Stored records
↓↓↓

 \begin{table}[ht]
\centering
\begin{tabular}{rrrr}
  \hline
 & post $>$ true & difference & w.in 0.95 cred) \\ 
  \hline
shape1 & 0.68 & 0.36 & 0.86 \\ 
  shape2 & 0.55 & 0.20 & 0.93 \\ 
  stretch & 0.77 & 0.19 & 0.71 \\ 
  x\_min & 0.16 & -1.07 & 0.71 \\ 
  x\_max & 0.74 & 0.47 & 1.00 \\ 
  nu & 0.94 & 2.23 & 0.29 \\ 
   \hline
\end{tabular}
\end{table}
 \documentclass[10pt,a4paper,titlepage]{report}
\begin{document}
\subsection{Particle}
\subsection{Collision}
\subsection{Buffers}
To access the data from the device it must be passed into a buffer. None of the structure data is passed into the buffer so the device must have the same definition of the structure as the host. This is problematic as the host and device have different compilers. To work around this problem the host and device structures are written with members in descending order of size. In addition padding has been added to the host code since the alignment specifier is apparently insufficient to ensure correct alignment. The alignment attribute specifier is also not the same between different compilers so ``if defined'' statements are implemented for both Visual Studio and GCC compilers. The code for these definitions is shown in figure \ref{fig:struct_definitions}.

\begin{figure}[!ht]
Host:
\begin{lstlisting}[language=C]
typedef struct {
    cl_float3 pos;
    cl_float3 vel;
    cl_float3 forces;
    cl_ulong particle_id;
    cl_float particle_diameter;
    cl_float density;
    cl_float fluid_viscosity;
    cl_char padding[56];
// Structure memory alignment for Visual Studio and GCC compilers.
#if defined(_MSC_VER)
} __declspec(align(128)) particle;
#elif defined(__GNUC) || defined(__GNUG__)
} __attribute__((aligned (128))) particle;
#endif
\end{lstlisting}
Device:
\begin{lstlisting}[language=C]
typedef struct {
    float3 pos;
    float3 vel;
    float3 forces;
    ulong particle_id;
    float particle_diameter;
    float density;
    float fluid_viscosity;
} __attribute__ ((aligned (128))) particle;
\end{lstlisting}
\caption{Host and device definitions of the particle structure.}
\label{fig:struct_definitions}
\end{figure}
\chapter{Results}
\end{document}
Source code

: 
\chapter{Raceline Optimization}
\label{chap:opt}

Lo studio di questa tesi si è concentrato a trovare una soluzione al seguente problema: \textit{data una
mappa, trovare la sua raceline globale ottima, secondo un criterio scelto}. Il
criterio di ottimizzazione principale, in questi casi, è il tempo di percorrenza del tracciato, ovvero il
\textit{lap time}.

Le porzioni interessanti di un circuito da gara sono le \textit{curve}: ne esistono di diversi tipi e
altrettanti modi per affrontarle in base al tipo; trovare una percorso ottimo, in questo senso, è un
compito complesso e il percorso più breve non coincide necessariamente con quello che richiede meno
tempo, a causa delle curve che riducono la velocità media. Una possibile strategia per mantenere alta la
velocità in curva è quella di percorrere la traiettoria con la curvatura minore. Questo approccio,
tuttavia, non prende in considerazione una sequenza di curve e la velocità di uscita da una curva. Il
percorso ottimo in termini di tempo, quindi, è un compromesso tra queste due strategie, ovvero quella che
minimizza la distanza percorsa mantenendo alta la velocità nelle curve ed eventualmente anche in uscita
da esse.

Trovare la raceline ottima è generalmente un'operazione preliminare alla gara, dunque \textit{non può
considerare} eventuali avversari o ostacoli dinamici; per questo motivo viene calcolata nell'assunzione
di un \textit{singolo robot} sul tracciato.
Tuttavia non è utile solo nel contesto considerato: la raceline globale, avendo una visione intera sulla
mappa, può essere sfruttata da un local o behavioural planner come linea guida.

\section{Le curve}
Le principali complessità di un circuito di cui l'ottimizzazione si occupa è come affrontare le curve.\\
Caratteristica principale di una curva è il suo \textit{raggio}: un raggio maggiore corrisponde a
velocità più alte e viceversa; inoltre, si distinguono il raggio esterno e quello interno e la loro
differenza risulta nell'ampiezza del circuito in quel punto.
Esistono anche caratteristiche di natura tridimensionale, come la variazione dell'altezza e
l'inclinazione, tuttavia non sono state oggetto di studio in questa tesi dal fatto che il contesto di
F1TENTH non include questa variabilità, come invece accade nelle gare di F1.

↑↑↑

WHAT NEEDS TO BE DONE
Every line from the one with "differenza risulta nell'ampiezza" to the end of the records above should be returned exactly, and no other lines.

RESULT FOR THIS EXERCISE
differenza risulta nell'ampiezza del circuito in quel punto.
Esistono anche caratteristiche di natura tridimensionale, come la variazione dell'altezza e
l'inclinazione, tuttavia non sono state oggetto di studio in questa tesi dal fatto che il contesto di
F1TENTH non include questa variabilità, come invece accade nelle gare di F1.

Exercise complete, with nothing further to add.